(Record set):
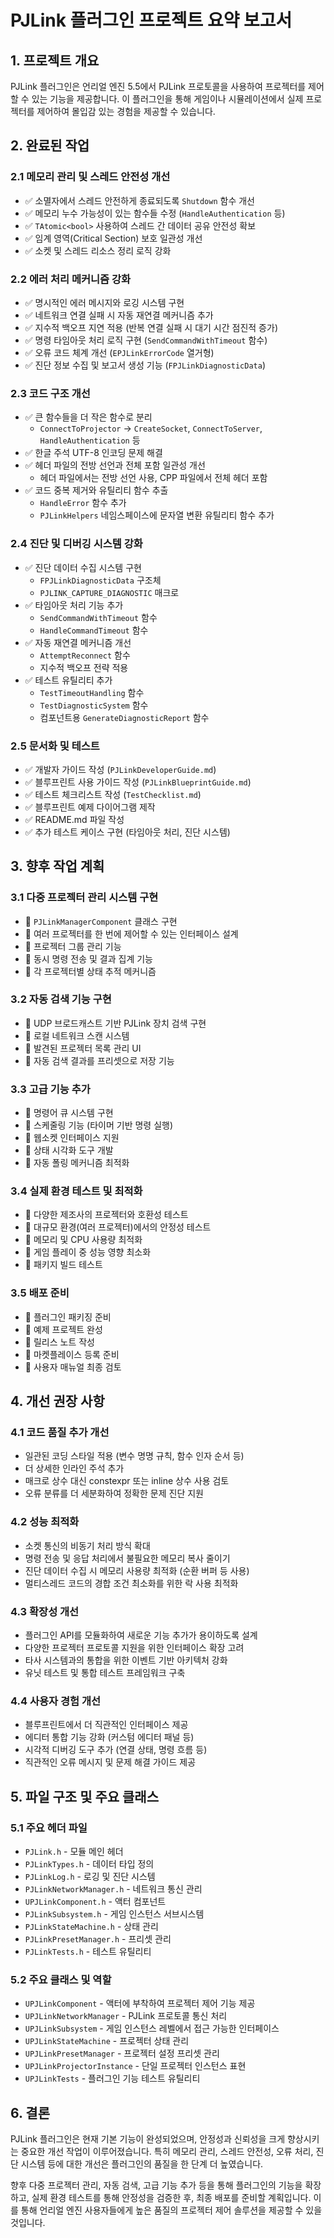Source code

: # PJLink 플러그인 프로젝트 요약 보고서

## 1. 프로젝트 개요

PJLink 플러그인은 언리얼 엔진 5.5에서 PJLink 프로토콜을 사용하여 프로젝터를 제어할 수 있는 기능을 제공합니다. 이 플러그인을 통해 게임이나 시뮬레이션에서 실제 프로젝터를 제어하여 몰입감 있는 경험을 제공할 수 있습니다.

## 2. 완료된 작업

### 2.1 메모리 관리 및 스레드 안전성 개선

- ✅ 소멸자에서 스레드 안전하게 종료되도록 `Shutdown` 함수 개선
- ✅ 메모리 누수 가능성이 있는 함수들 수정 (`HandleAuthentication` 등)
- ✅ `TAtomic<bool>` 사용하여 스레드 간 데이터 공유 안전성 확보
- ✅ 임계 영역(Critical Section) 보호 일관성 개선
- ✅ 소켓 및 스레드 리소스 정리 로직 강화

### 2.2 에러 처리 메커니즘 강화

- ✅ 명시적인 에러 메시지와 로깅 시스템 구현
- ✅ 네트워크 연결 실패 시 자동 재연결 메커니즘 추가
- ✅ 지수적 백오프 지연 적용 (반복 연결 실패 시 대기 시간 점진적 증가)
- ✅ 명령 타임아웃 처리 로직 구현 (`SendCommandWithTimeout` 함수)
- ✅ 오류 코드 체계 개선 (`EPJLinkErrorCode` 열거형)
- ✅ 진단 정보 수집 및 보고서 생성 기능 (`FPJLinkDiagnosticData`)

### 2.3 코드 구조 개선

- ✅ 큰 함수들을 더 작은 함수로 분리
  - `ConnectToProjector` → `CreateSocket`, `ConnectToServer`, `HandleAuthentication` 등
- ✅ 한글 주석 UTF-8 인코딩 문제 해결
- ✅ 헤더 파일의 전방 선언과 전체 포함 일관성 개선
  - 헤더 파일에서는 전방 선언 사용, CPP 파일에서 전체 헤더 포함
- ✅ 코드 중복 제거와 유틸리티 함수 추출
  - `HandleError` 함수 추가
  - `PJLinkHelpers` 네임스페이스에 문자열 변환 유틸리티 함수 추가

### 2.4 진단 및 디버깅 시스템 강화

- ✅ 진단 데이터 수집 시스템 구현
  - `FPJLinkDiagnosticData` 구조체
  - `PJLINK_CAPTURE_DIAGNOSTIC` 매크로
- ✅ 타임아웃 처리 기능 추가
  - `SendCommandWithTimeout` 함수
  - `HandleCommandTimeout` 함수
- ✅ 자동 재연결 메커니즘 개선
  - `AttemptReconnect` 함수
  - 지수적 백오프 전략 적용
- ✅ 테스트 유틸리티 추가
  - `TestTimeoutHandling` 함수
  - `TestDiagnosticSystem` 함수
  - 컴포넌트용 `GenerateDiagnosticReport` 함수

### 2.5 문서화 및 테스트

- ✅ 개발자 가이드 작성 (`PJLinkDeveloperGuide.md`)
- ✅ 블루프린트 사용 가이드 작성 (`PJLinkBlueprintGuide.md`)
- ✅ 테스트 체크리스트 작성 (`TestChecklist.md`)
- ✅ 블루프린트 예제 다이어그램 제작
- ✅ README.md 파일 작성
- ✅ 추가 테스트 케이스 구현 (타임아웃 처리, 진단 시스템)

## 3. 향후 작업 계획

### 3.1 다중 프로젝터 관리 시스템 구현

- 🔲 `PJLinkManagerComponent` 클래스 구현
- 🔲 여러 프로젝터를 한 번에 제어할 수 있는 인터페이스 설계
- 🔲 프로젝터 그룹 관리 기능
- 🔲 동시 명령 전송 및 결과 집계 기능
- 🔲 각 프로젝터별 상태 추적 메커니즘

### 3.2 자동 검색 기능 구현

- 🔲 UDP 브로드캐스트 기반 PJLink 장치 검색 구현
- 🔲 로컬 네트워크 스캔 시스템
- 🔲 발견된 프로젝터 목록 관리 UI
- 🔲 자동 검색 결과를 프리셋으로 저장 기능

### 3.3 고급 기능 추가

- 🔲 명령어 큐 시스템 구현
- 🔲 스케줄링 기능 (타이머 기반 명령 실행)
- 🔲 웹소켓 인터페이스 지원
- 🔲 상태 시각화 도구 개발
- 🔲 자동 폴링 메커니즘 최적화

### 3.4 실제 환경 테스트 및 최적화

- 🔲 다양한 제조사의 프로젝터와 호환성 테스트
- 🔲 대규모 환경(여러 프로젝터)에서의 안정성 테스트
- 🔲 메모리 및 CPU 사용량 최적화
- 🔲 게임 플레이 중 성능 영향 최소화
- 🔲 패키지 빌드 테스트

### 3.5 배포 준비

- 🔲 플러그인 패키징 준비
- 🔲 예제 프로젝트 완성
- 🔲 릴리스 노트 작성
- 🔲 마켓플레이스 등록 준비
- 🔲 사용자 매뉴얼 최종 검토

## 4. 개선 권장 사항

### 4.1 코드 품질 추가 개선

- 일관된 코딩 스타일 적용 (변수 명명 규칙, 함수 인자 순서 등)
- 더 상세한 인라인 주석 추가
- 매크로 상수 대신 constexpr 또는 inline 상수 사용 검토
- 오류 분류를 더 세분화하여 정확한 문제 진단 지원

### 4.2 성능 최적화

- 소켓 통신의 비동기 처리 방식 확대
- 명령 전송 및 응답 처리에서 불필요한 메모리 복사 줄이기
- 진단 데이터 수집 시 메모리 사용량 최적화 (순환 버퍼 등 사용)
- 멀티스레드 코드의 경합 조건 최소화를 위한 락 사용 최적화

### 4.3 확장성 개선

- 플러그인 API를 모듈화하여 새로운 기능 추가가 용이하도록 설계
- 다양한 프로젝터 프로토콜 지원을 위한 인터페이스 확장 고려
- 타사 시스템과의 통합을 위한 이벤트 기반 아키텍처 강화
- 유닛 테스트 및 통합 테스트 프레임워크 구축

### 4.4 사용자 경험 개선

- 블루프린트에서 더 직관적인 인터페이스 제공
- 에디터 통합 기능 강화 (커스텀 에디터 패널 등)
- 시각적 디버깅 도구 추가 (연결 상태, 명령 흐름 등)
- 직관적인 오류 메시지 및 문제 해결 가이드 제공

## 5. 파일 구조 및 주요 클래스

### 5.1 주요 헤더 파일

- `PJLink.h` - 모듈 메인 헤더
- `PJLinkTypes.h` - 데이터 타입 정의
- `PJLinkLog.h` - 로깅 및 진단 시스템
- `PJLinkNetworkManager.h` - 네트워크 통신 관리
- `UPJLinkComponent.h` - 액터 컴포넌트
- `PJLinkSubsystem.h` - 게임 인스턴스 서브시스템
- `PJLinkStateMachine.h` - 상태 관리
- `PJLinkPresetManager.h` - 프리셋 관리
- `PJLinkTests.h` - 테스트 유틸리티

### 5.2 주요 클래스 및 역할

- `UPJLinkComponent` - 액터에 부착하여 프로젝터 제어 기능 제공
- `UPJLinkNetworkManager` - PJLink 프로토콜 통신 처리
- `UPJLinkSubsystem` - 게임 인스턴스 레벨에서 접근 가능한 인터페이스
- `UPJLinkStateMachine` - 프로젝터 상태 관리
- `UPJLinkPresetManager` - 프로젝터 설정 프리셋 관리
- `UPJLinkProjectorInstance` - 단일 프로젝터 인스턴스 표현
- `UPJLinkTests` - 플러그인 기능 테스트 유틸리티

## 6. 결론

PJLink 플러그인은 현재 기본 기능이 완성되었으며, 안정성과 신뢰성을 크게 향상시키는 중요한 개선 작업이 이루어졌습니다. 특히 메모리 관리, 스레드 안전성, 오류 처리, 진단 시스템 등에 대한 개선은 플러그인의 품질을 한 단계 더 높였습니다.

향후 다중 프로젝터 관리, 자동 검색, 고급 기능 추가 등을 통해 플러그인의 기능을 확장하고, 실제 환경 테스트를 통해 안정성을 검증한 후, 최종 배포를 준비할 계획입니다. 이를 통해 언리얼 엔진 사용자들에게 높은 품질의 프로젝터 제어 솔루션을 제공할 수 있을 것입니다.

(Exercise requirements): You are asked to reproduce word for word the line containing "PJLink 프로토콜 통신 처리" and every subsequent line through the end of the entries.

(Your response):
- `UPJLinkNetworkManager` - PJLink 프로토콜 통신 처리
- `UPJLinkSubsystem` - 게임 인스턴스 레벨에서 접근 가능한 인터페이스
- `UPJLinkStateMachine` - 프로젝터 상태 관리
- `UPJLinkPresetManager` - 프로젝터 설정 프리셋 관리
- `UPJLinkProjectorInstance` - 단일 프로젝터 인스턴스 표현
- `UPJLinkTests` - 플러그인 기능 테스트 유틸리티

## 6. 결론

PJLink 플러그인은 현재 기본 기능이 완성되었으며, 안정성과 신뢰성을 크게 향상시키는 중요한 개선 작업이 이루어졌습니다. 특히 메모리 관리, 스레드 안전성, 오류 처리, 진단 시스템 등에 대한 개선은 플러그인의 품질을 한 단계 더 높였습니다.

향후 다중 프로젝터 관리, 자동 검색, 고급 기능 추가 등을 통해 플러그인의 기능을 확장하고, 실제 환경 테스트를 통해 안정성을 검증한 후, 최종 배포를 준비할 계획입니다. 이를 통해 언리얼 엔진 사용자들에게 높은 품질의 프로젝터 제어 솔루션을 제공할 수 있을 것입니다.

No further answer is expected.